"""
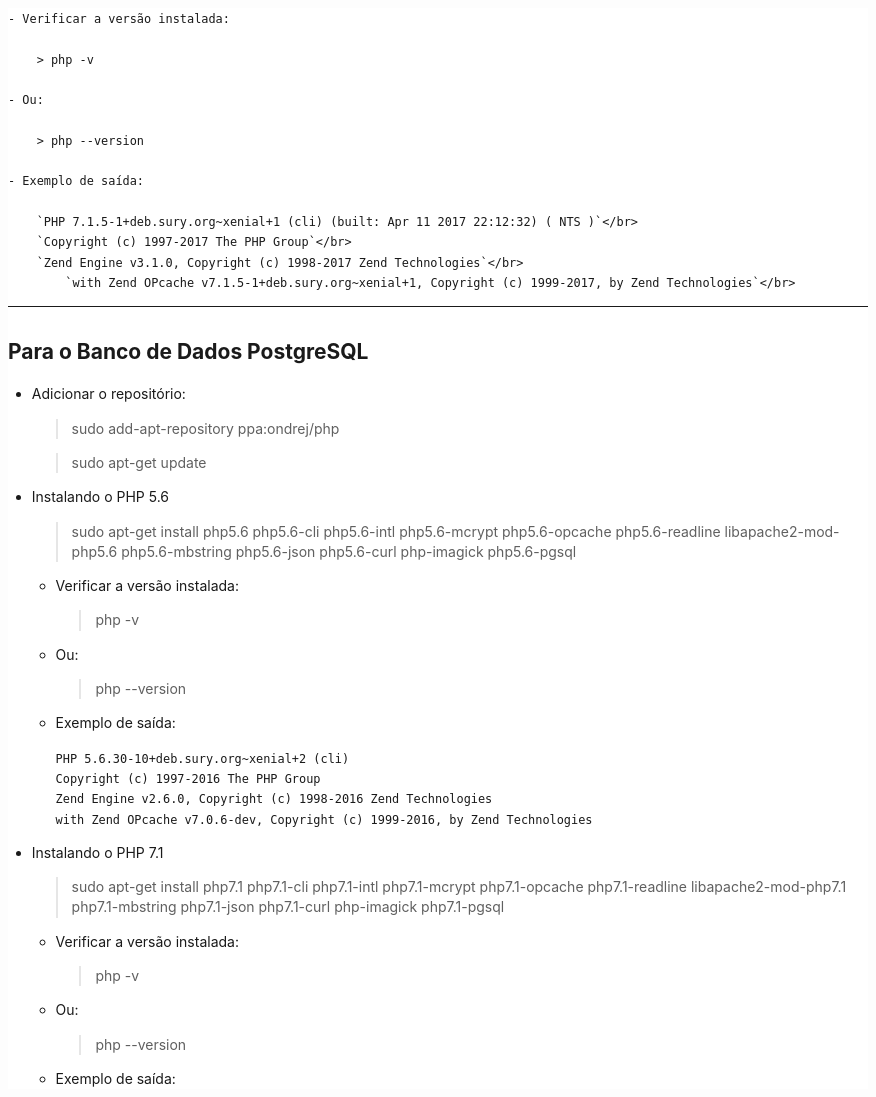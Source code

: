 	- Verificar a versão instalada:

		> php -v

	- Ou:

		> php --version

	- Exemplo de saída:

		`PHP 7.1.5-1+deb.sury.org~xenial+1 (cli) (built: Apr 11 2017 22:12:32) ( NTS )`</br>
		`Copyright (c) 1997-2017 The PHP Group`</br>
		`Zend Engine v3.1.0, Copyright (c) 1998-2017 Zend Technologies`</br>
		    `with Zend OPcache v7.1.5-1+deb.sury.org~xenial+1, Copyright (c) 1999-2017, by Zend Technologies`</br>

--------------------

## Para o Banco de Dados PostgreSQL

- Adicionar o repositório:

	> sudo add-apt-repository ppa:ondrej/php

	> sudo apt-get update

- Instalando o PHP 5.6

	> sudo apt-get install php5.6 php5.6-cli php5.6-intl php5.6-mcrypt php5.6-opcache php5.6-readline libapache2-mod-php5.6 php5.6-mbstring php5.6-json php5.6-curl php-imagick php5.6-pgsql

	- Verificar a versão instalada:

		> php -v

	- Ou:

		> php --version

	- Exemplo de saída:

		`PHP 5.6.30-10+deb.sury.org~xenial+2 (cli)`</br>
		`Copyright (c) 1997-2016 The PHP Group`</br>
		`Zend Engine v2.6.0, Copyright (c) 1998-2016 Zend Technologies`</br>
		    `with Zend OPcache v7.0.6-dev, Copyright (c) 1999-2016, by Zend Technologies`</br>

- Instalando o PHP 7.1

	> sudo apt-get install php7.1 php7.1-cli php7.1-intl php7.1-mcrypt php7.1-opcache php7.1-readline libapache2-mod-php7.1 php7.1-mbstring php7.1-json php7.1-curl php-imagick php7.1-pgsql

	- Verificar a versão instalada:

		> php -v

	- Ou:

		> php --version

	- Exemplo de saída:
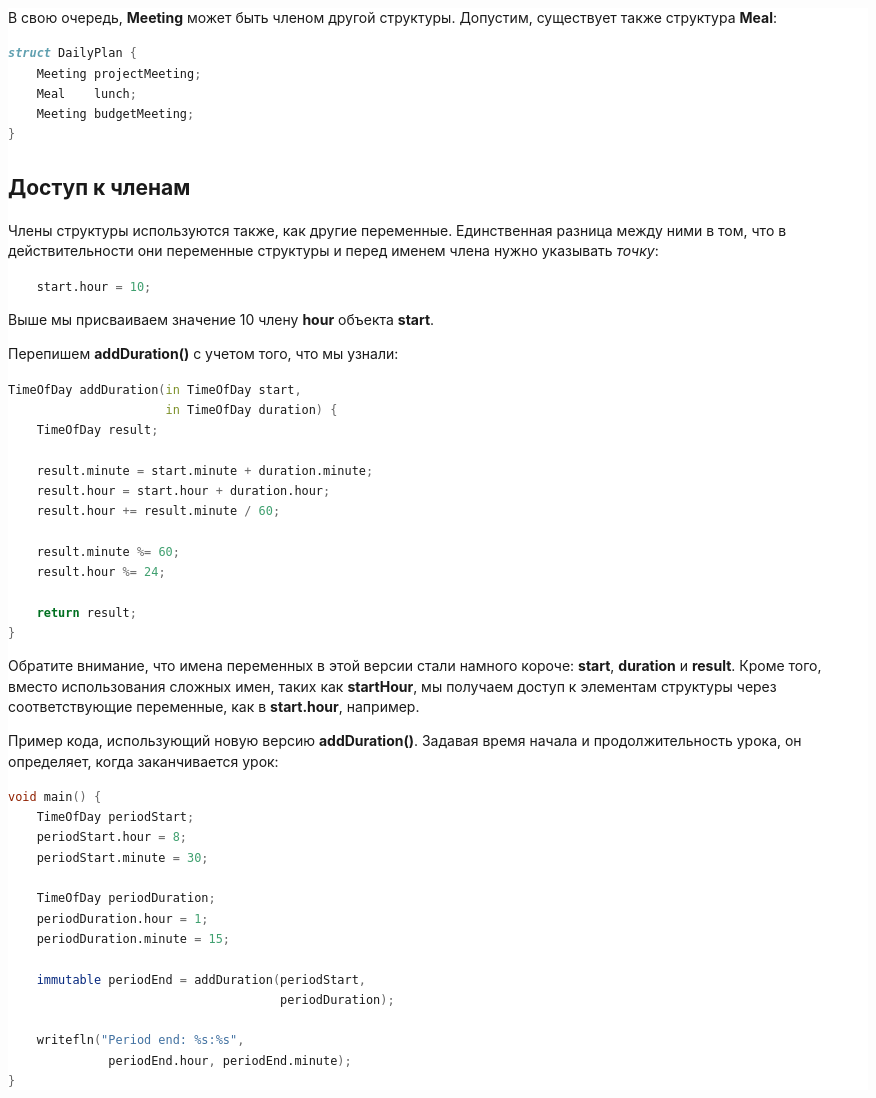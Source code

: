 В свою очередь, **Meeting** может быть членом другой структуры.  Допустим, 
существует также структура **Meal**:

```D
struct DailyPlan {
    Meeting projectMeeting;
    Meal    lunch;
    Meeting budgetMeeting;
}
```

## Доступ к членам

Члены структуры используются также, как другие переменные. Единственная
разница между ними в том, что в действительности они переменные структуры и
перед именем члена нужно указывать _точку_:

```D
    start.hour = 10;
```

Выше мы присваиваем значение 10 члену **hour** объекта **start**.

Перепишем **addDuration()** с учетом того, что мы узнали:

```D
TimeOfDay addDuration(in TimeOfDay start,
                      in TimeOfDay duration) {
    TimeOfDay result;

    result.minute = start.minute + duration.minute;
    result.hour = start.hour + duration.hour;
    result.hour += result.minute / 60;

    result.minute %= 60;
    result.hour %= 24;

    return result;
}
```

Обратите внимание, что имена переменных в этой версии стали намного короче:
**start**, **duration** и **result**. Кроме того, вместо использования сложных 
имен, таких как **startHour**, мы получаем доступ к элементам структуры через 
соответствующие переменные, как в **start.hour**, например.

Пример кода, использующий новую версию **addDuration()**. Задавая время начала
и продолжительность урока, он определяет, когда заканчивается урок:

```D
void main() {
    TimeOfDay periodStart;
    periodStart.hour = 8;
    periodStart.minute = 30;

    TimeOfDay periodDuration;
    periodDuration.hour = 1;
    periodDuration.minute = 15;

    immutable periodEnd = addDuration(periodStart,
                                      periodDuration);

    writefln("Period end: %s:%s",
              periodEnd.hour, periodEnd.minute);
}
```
"""
▸ **Problem details**
If a line in the records above holds the string "imagick", copy it.

▸ **Answer to the exercise**
	> sudo apt-get install php5.6 php5.6-cli php5.6-intl php5.6-mcrypt php5.6-opcache php5.6-readline libapache2-mod-php5.6 php5.6-mbstring php5.6-json php5.6-curl php-imagick php5.6-pgsql
	> sudo apt-get install php7.1 php7.1-cli php7.1-intl php7.1-mcrypt php7.1-opcache php7.1-readline libapache2-mod-php7.1 php7.1-mbstring php7.1-json php7.1-curl php-imagick php7.1-pgsql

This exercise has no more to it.